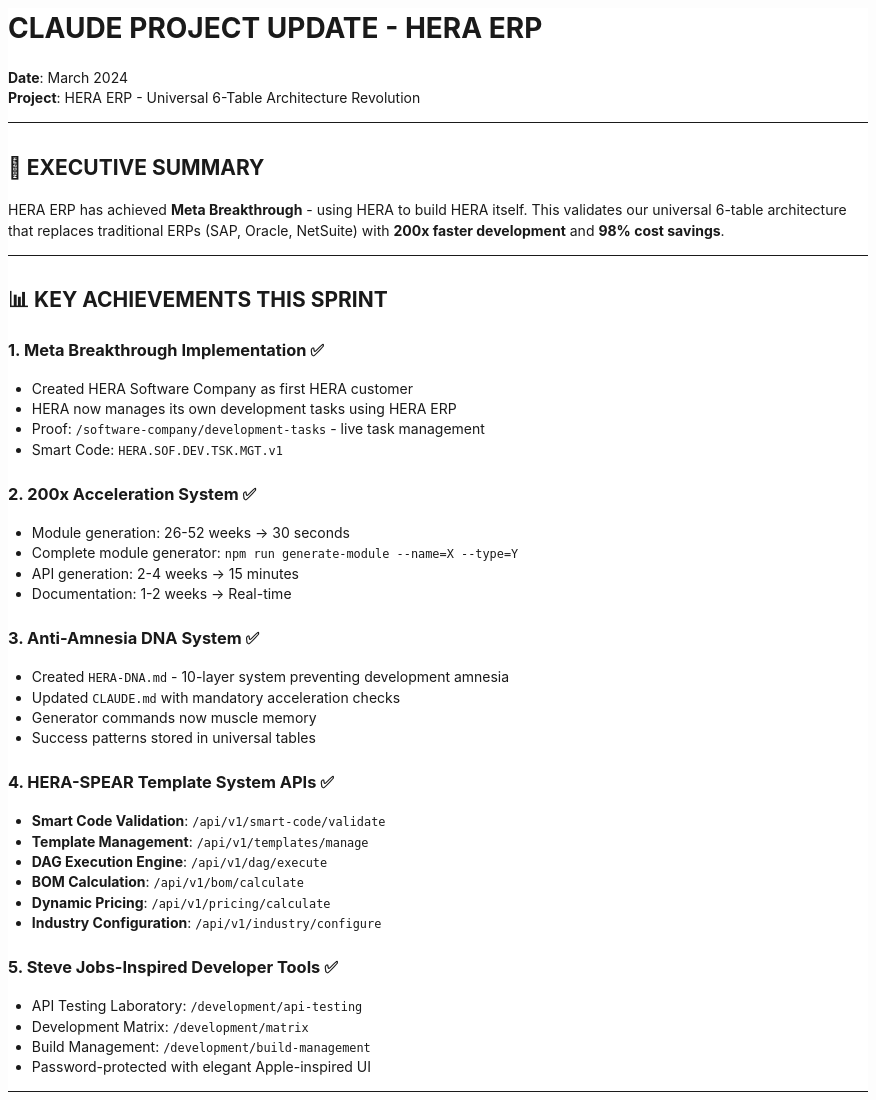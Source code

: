 # CLAUDE PROJECT UPDATE - HERA ERP

**Date**: March 2024  
**Project**: HERA ERP - Universal 6-Table Architecture Revolution

---

## 🚀 EXECUTIVE SUMMARY

HERA ERP has achieved **Meta Breakthrough** - using HERA to build HERA itself. This validates our universal 6-table architecture that replaces traditional ERPs (SAP, Oracle, NetSuite) with **200x faster development** and **98% cost savings**.

---

## 📊 KEY ACHIEVEMENTS THIS SPRINT

### 1. **Meta Breakthrough Implementation** ✅
- Created HERA Software Company as first HERA customer
- HERA now manages its own development tasks using HERA ERP
- Proof: `/software-company/development-tasks` - live task management
- Smart Code: `HERA.SOF.DEV.TSK.MGT.v1`

### 2. **200x Acceleration System** ✅
- Module generation: 26-52 weeks → 30 seconds
- Complete module generator: `npm run generate-module --name=X --type=Y`
- API generation: 2-4 weeks → 15 minutes
- Documentation: 1-2 weeks → Real-time

### 3. **Anti-Amnesia DNA System** ✅
- Created `HERA-DNA.md` - 10-layer system preventing development amnesia
- Updated `CLAUDE.md` with mandatory acceleration checks
- Generator commands now muscle memory
- Success patterns stored in universal tables

### 4. **HERA-SPEAR Template System APIs** ✅
- **Smart Code Validation**: `/api/v1/smart-code/validate`
- **Template Management**: `/api/v1/templates/manage`
- **DAG Execution Engine**: `/api/v1/dag/execute`
- **BOM Calculation**: `/api/v1/bom/calculate`
- **Dynamic Pricing**: `/api/v1/pricing/calculate`
- **Industry Configuration**: `/api/v1/industry/configure`

### 5. **Steve Jobs-Inspired Developer Tools** ✅
- API Testing Laboratory: `/development/api-testing`
- Development Matrix: `/development/matrix`
- Build Management: `/development/build-management`
- Password-protected with elegant Apple-inspired UI

---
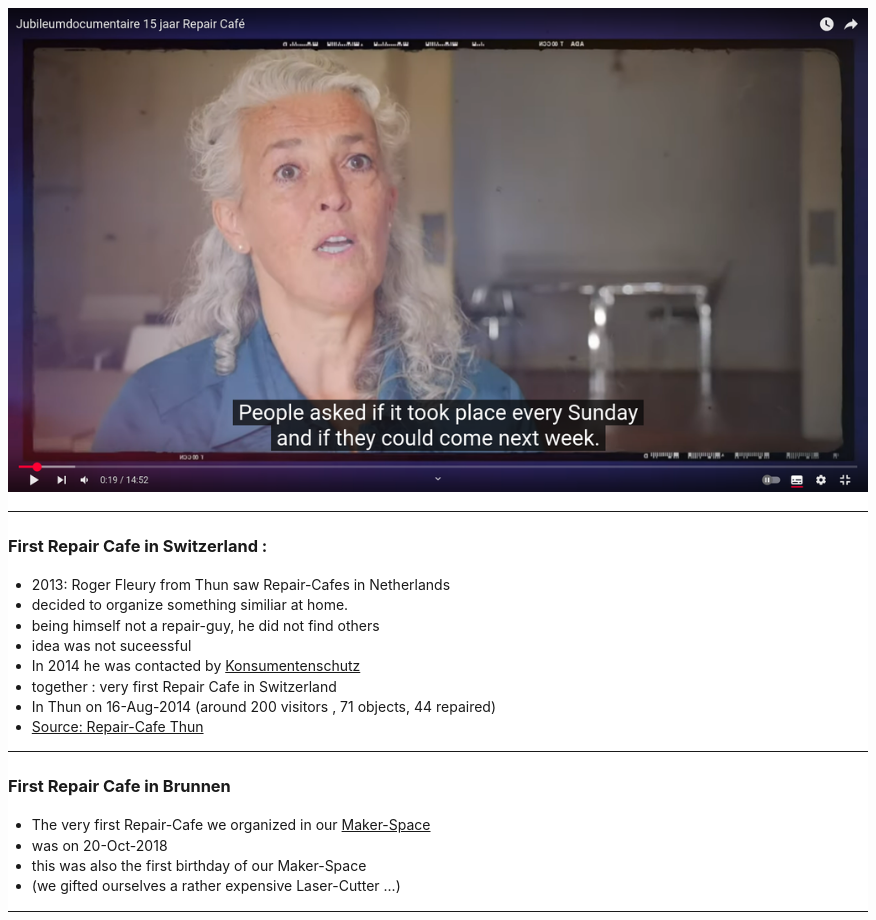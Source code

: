 ![Martine_Postma_1.png](./pics/Martine_Postma_1.png)

---

### First Repair Cafe in Switzerland :  

* 2013: Roger Fleury from Thun saw Repair-Cafes in Netherlands 
* decided to organize something similiar at home. 
* being himself not a repair-guy, he did not find others
* idea was not suceessful
* In 2014 he was contacted by [Konsumentenschutz](https://www.konsumentenschutz.ch) 
* together : very first Repair Cafe in Switzerland
* In Thun on 16-Aug-2014 (around 200 visitors , 71 objects, 44 repaired) 
* [Source: Repair-Cafe Thun](https://repaircafe-thun.ch/die-geschichte/)


---


### First Repair Cafe in Brunnen

* The very first Repair-Cafe we organized in our [Maker-Space](http://www.turbine-brunnen.ch) 
* was on 20-Oct-2018   
* this was also the first birthday of our Maker-Space
* (we gifted ourselves a rather expensive Laser-Cutter ...)

---

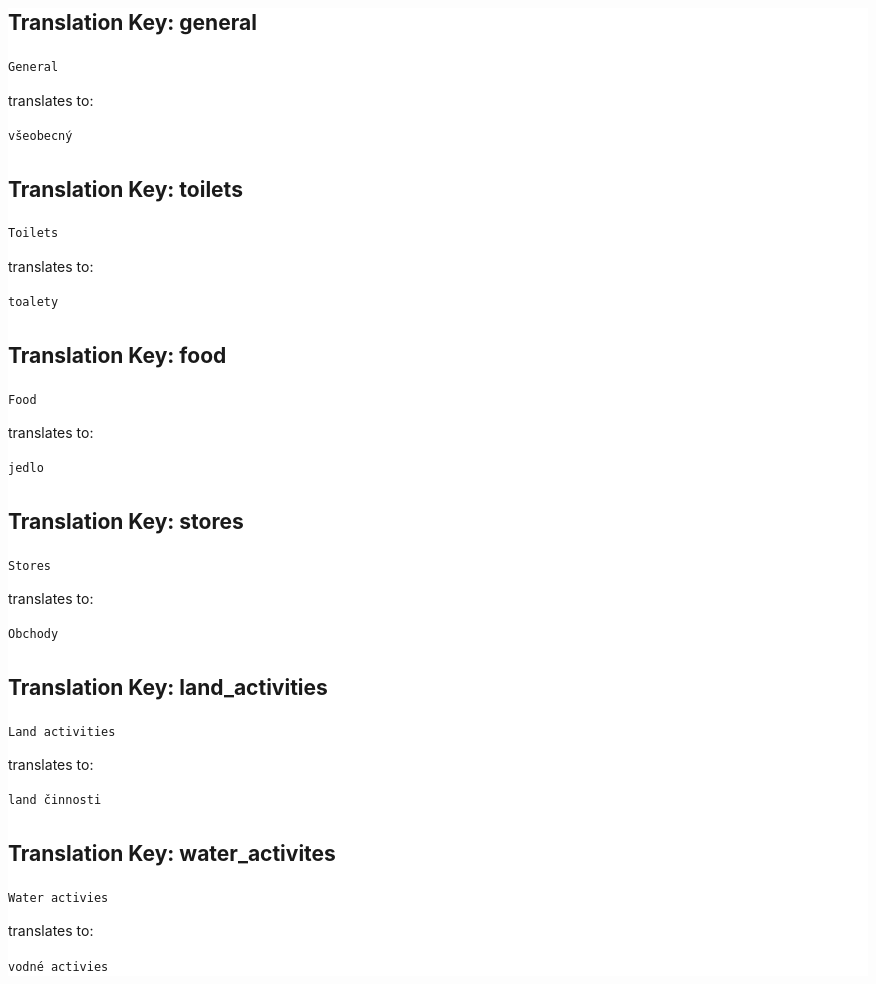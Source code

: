 
## Translation Key: general
```
General
```
translates to:
```
všeobecný
```


## Translation Key: toilets
```
Toilets
```
translates to:
```
toalety
```


## Translation Key: food
```
Food
```
translates to:
```
jedlo
```


## Translation Key: stores
```
Stores
```
translates to:
```
Obchody
```


## Translation Key: land_activities
```
Land activities
```
translates to:
```
land činnosti
```


## Translation Key: water_activites
```
Water activies
```
translates to:
```
vodné activies
```
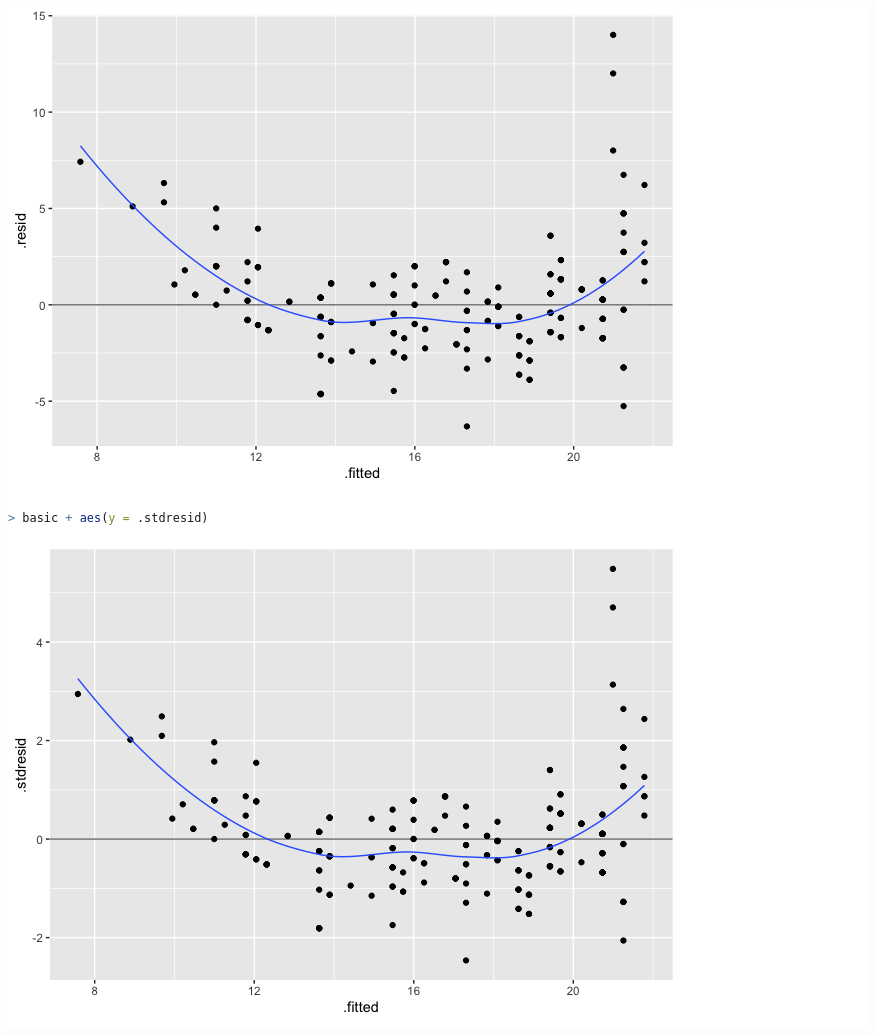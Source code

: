 ![](chapter09_数据操作_files/figure-gfm/unnamed-chunk-13-1.png)

``` r
> basic + aes(y = .stdresid)
```

![](chapter09_数据操作_files/figure-gfm/unnamed-chunk-13-2.png)
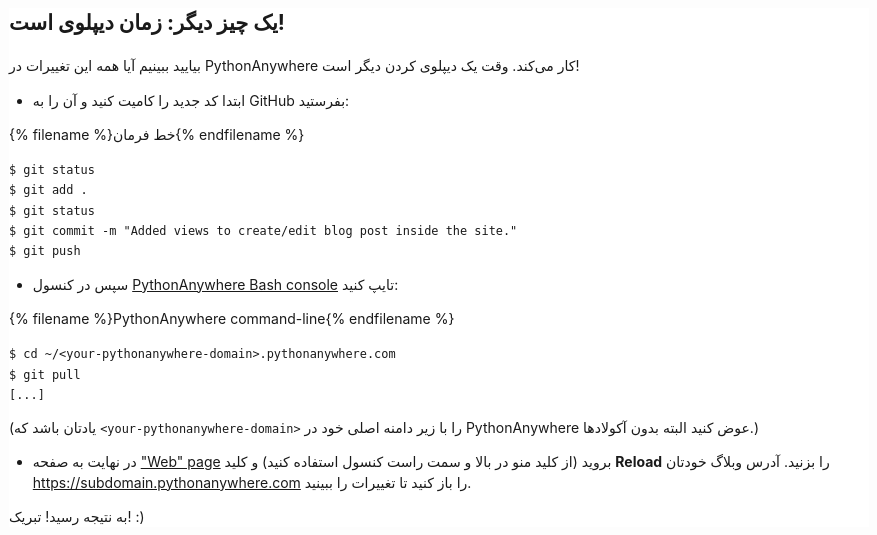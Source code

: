 ## یک چیز دیگر: زمان دیپلوی است!

بیایید ببینیم آیا همه این تغییرات در PythonAnywhere کار می‌کند. وقت یک دیپلوی کردن دیگر است!

* ابتدا کد جدید را کامیت کنید و آن را به GitHub بفرستید:

{% filename %}خط فرمان{% endfilename %}

    $ git status
    $ git add .
    $ git status
    $ git commit -m "Added views to create/edit blog post inside the site."
    $ git push
    

* سپس در کنسول [PythonAnywhere Bash console](https://www.pythonanywhere.com/consoles/) تایپ کنید:

{% filename %}PythonAnywhere command-line{% endfilename %}

    $ cd ~/<your-pythonanywhere-domain>.pythonanywhere.com
    $ git pull
    [...]
    

(یادتان باشد که `<your-pythonanywhere-domain>` را با زیر دامنه اصلی خود در PythonAnywhere عوض کنید البته بدون آکولادها.)

* در نهایت به صفحه ["Web" page](https://www.pythonanywhere.com/web_app_setup/) بروید (از کلید منو در بالا و سمت راست کنسول استفاده کنید) و کلید **Reload** را بزنید. آدرس وبلاگ خودتان https://subdomain.pythonanywhere.com را باز کنید تا تغییرات را ببینید.

به نتیجه رسید! تبریک! :)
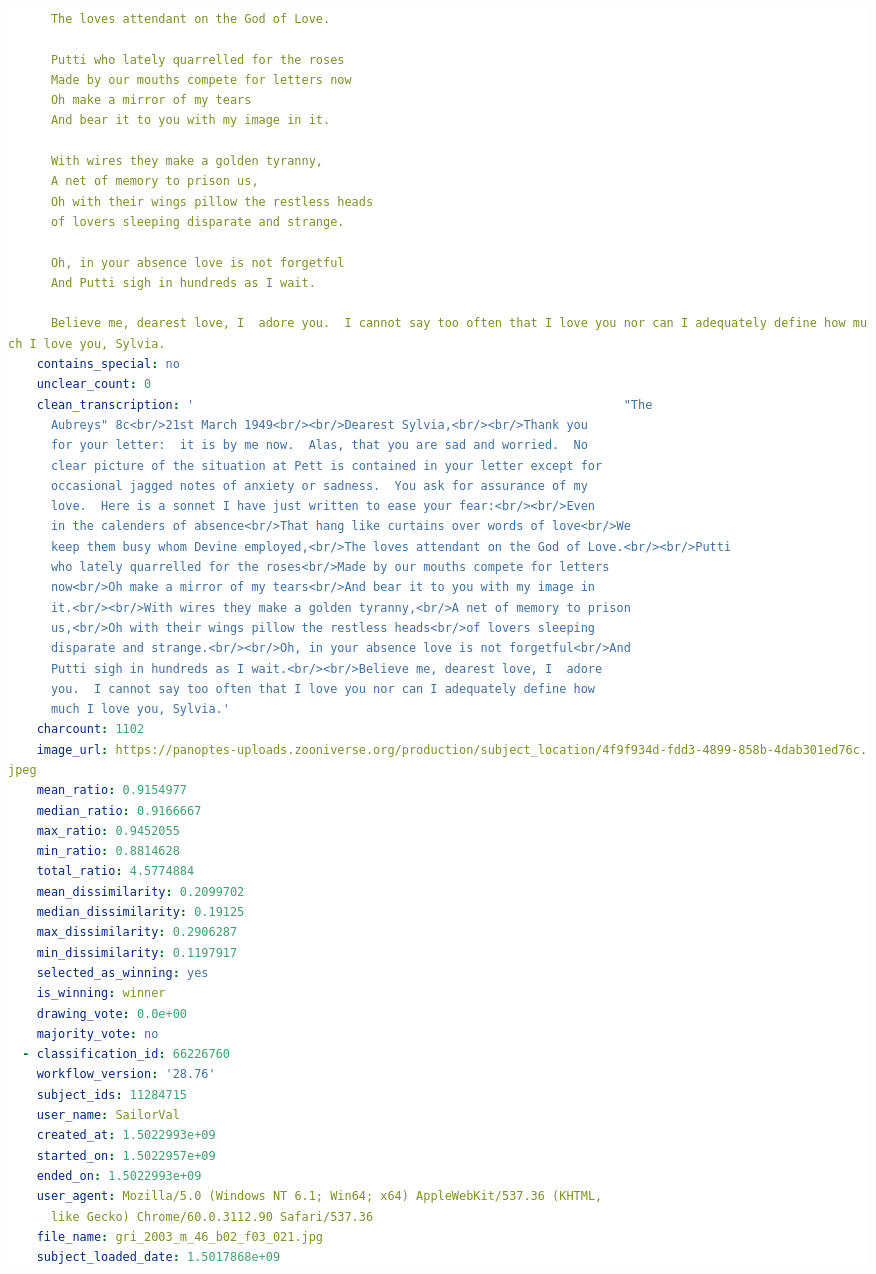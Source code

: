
 ```yaml
      The loves attendant on the God of Love.

      Putti who lately quarrelled for the roses
      Made by our mouths compete for letters now
      Oh make a mirror of my tears
      And bear it to you with my image in it.

      With wires they make a golden tyranny,
      A net of memory to prison us,
      Oh with their wings pillow the restless heads
      of lovers sleeping disparate and strange.

      Oh, in your absence love is not forgetful
      And Putti sigh in hundreds as I wait.

      Believe me, dearest love, I  adore you.  I cannot say too often that I love you nor can I adequately define how much I love you, Sylvia.
    contains_special: no
    unclear_count: 0
    clean_transcription: '                                                            "The
      Aubreys" 8c<br/>21st March 1949<br/><br/>Dearest Sylvia,<br/><br/>Thank you
      for your letter:  it is by me now.  Alas, that you are sad and worried.  No
      clear picture of the situation at Pett is contained in your letter except for
      occasional jagged notes of anxiety or sadness.  You ask for assurance of my
      love.  Here is a sonnet I have just written to ease your fear:<br/><br/>Even
      in the calenders of absence<br/>That hang like curtains over words of love<br/>We
      keep them busy whom Devine employed,<br/>The loves attendant on the God of Love.<br/><br/>Putti
      who lately quarrelled for the roses<br/>Made by our mouths compete for letters
      now<br/>Oh make a mirror of my tears<br/>And bear it to you with my image in
      it.<br/><br/>With wires they make a golden tyranny,<br/>A net of memory to prison
      us,<br/>Oh with their wings pillow the restless heads<br/>of lovers sleeping
      disparate and strange.<br/><br/>Oh, in your absence love is not forgetful<br/>And
      Putti sigh in hundreds as I wait.<br/><br/>Believe me, dearest love, I  adore
      you.  I cannot say too often that I love you nor can I adequately define how
      much I love you, Sylvia.'
    charcount: 1102
    image_url: https://panoptes-uploads.zooniverse.org/production/subject_location/4f9f934d-fdd3-4899-858b-4dab301ed76c.jpeg
    mean_ratio: 0.9154977
    median_ratio: 0.9166667
    max_ratio: 0.9452055
    min_ratio: 0.8814628
    total_ratio: 4.5774884
    mean_dissimilarity: 0.2099702
    median_dissimilarity: 0.19125
    max_dissimilarity: 0.2906287
    min_dissimilarity: 0.1197917
    selected_as_winning: yes
    is_winning: winner
    drawing_vote: 0.0e+00
    majority_vote: no
  - classification_id: 66226760
    workflow_version: '28.76'
    subject_ids: 11284715
    user_name: SailorVal
    created_at: 1.5022993e+09
    started_on: 1.5022957e+09
    ended_on: 1.5022993e+09
    user_agent: Mozilla/5.0 (Windows NT 6.1; Win64; x64) AppleWebKit/537.36 (KHTML,
      like Gecko) Chrome/60.0.3112.90 Safari/537.36
    file_name: gri_2003_m_46_b02_f03_021.jpg
    subject_loaded_date: 1.5017868e+09
```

* * *

▶ **Your objective**
Once you have returned the line containing "- API generation: 2-4 weeks → 15 minutes", stop; begin at the first line of the material, keep each line exact, and skip the pictures.

▶ **Response area**
Source code

: # CLAUDE PROJECT UPDATE - HERA ERP

**Date**: March 2024  
**Project**: HERA ERP - Universal 6-Table Architecture Revolution

---

## 🚀 EXECUTIVE SUMMARY

HERA ERP has achieved **Meta Breakthrough** - using HERA to build HERA itself. This validates our universal 6-table architecture that replaces traditional ERPs (SAP, Oracle, NetSuite) with **200x faster development** and **98% cost savings**.

---

## 📊 KEY ACHIEVEMENTS THIS SPRINT

### 1. **Meta Breakthrough Implementation** ✅
- Created HERA Software Company as first HERA customer
- HERA now manages its own development tasks using HERA ERP
- Proof: `/software-company/development-tasks` - live task management
- Smart Code: `HERA.SOF.DEV.TSK.MGT.v1`

### 2. **200x Acceleration System** ✅
- Module generation: 26-52 weeks → 30 seconds
- Complete module generator: `npm run generate-module --name=X --type=Y`
- API generation: 2-4 weeks → 15 minutes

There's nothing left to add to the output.